Casos que iluminan un nuevo camino
No se trata solo de una aspiración teórica. Hay universidades en distintas partes del mundo que ya están actuando como verdaderos agentes de cambio global. La Western Sydney University ha sido reconocida como la universidad más influyente del mundo por su contribución a los objetivos de desarrollo sostenible con un enfoque que combina inclusión social, innovación local y sostenibilidad ambiental.
En Croacia, el Zagreb Living Lab de la Facultad de Arquitectura de Zagreb transforma un antiguo barrio industrial en una plataforma de soluciones ecológicas cocreadas por ciudadanía, estudiantes y oenegés locales. Financiado por la Unión Europea, este laboratorio urbano ha desarrollado huertos comunitarios, muros verdes y tecnologías de acuaponía, integrando conocimiento científico y saber local.
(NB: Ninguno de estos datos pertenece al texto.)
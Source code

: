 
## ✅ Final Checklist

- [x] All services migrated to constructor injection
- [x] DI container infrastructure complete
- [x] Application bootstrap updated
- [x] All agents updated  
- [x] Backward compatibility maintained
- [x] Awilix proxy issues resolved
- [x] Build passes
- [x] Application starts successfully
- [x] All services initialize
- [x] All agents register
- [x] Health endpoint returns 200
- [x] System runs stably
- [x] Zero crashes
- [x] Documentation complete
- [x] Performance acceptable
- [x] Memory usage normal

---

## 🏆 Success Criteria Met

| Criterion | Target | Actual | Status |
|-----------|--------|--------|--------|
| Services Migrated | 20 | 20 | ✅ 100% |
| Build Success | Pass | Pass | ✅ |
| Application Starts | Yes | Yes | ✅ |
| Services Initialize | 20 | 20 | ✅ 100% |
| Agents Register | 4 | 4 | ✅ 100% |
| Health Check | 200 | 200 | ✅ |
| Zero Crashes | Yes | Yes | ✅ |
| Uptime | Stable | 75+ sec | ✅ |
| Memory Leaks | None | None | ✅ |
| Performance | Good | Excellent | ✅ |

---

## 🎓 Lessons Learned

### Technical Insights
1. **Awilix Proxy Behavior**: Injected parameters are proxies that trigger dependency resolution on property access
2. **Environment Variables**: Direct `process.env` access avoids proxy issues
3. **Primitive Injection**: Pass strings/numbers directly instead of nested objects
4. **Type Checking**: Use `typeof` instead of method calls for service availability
Gobernanza universitaria con principios
En 2023, la ONU instó a construir un “nuevo multilateralismo inclusivo y eficaz” que incorpore a la sociedad civil y a las universidades en la gobernanza global. Este llamamiento, recogido en el Pacto para el Futuro, sitúa a la comunidad académica como actor clave en la construcción de soluciones basadas en evidencia, justicia y cooperación.
Esto implica revisar las formas de gobernanza, abrir espacios de participación real para estudiantes, investigadores y actores del entorno, y alinear la gestión institucional con los retos civilizatorios actuales. No basta con tener comités de sostenibilidad o cátedras de ODS: hace falta integrar estos compromisos en la estrategia central de las universidades.
De universidades que tenemos, a las que necesitamos
Formar liderazgos éticos, construir ciudadanía crítica, tejer redes de cooperación Sur–Sur y Norte–Sur, desmercantilizar el conocimiento, apostar por la ciencia abierta… Estos son algunos de los desafíos a los que se enfrentan las universidades si quieren contribuir a una transformación con sentido.
Educar, investigar y transferir conocimiento no son actividades neutrales. Cada elección académica –qué investigar, con qué fines, desde qué lenguajes y con qué actores– implica una toma de postura ética. Proponemos, por tanto, una ética para la acción universitaria que vaya más allá de la retórica: una ética comprometida, abierta, corresponsable y situada en el tiempo que nos toca vivir.
Estudiar e investigar ¿para qué?
Esta ética exige reconocer que el conocimiento no es un fin en sí mismo, sino una herramienta para transformar la realidad. La universidad debe preguntarse constantemente: ¿a quién sirve este saber? ¿Qué efectos tiene su aplicación? ¿Quién queda excluido? Adoptar esta perspectiva implica asumir que el mérito académico debe complementarse con valores como el cuidado, la justicia cognitiva, la equidad intergeneracional y la sostenibilidad.
Una ética para la acción también obliga a revisar los modos en que se produce y comparte el conocimiento. Apostar por la ciencia abierta, por el acceso libre a datos y publicaciones, por metodologías participativas y por el reconocimiento del saber situado de comunidades tradicionales o vulnerables es parte esencial de este compromiso. No basta con la excelencia científica; se requiere también relevancia social y sensibilidad moral.
Mejorar el mundo
Una universidad ética es aquella que no se limita a describir el mundo, sino que trabaja activamente para mejorarlo. Es aquella que, al tiempo que forma para el empleo, también forma para la vida en común, para el compromiso democrático, y para la responsabilidad frente al otro y al planeta.
En definitiva, proponemos que la universidad recupere su alma pública. Con sus 26 000 instituciones, 254 millones de estudiantes y 18 millones de docentes en todo el mundo tiene una potencia transformadora extraordinaria. Para activarla necesita coraje institucional, visión ética y voluntad política. Porque si bien la universidad no puede salvar el mundo por sí sola, ninguna solución profunda será posible sin ella.
La universidad necesita asumir que su rol no es solamente formar profesionales ni publicar papers. Es ayudar a construir futuros sostenibles.